The SSA employs Vocational Experts for a very good reason…research. At the end of the day the SSAVE is paid for this research. Conducting data analysis based on claimant information (work history) and applying hypothetical limitations to arrive at a residual functional capacity (RFC) is the name of the game…so what is the best research method?
It depends..on the experience and capability of the SSAVE. Stroud Academy recognizes this as both a limitation and a strength and develops courseware to assist in building individual critical reasoning ability to conduct and apply research in various capacities. The method employed to conduct the research is immaterial…to a point. The data is the key! Our last post referenced the Bureau of Labor Statistics, the DOT, software, etc….all of which present data in varying ways. As such, the answer one SSAVE arrives at during a hypothetical situation will be different than the next.
This is due to NO COMMON BASELINE.
Without this baseline, the answers will always differ. Add to this the requirement for Vocational Rehabilitation specialist vs Vocational Employment specialists and you see contributing factors…
Regardless of the issues, the SSAVE and the SSA still work together to accomplish the mission – providing information to the Administrative Law Judge (ALJ) to render a decision in representation of the SSA. This occurs through oversight of the Office of Hearings Operations (OHO). Each OHO or Central Scheduling Unit (CSU) schedules SSAVEs per the docket requirements of the ALJs at each OHO. Once these dockets are complete, the OHO also has financial experts who work BPA holders on the payment side of the equation.
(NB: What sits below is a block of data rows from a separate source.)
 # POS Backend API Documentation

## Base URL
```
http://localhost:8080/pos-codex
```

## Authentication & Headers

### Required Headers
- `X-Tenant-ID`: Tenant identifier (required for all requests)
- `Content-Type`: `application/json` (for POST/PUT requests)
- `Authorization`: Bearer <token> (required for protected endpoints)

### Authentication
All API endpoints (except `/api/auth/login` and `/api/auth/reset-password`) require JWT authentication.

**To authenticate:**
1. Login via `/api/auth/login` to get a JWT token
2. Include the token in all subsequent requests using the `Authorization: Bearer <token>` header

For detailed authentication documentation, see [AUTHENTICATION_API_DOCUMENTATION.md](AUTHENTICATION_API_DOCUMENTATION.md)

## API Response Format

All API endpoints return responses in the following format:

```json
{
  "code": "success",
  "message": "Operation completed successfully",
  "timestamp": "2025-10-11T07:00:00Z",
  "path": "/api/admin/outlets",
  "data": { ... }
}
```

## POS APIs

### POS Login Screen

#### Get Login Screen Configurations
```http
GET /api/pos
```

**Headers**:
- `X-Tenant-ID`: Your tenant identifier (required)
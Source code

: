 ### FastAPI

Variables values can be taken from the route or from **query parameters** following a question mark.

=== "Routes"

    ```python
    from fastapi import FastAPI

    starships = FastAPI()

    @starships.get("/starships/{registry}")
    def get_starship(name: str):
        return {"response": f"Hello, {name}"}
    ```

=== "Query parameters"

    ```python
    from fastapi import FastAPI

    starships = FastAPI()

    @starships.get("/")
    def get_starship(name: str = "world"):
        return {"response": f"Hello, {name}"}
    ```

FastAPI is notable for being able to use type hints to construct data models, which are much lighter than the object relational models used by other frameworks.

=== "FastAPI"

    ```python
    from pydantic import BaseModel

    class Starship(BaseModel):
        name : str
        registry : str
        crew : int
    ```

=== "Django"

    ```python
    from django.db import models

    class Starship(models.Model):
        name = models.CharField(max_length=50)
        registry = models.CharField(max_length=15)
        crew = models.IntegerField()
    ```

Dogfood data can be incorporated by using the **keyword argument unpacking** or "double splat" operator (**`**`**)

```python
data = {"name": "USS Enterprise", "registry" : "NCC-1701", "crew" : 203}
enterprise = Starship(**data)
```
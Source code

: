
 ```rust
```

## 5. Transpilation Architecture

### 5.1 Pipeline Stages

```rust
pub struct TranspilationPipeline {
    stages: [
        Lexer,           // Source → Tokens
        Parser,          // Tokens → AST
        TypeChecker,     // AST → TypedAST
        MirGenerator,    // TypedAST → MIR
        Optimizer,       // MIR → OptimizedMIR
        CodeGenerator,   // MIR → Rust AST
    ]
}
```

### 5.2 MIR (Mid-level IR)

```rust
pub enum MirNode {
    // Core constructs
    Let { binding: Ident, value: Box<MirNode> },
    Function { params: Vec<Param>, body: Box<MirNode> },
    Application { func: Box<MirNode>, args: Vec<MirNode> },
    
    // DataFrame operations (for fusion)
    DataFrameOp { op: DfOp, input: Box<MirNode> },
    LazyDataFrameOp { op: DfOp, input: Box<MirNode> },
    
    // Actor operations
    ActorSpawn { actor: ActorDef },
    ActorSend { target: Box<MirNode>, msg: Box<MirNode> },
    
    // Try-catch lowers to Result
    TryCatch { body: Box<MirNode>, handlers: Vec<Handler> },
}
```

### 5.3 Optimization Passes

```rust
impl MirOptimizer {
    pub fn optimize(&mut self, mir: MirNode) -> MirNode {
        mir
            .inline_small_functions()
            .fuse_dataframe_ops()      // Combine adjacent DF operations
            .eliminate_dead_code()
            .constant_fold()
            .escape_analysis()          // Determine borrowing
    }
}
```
This shows you that the OHO facilitates the action, but the ALJ still remains at the center of the sphere – really performing as the conductor of the courtroom orchestra. They seamlessly integrate the Claimants, Lawyers, Disability Advocates, SSAVEs, and so on…with the sole aim to render a decision on behalf of the SSA. This decision is significant for the claimant – either in a disability award or in the case of a rejection, in the impact on what that individual must do next.
As part of this orchestra, the SSAVE must get their part right…meaning they need source information first and foremost.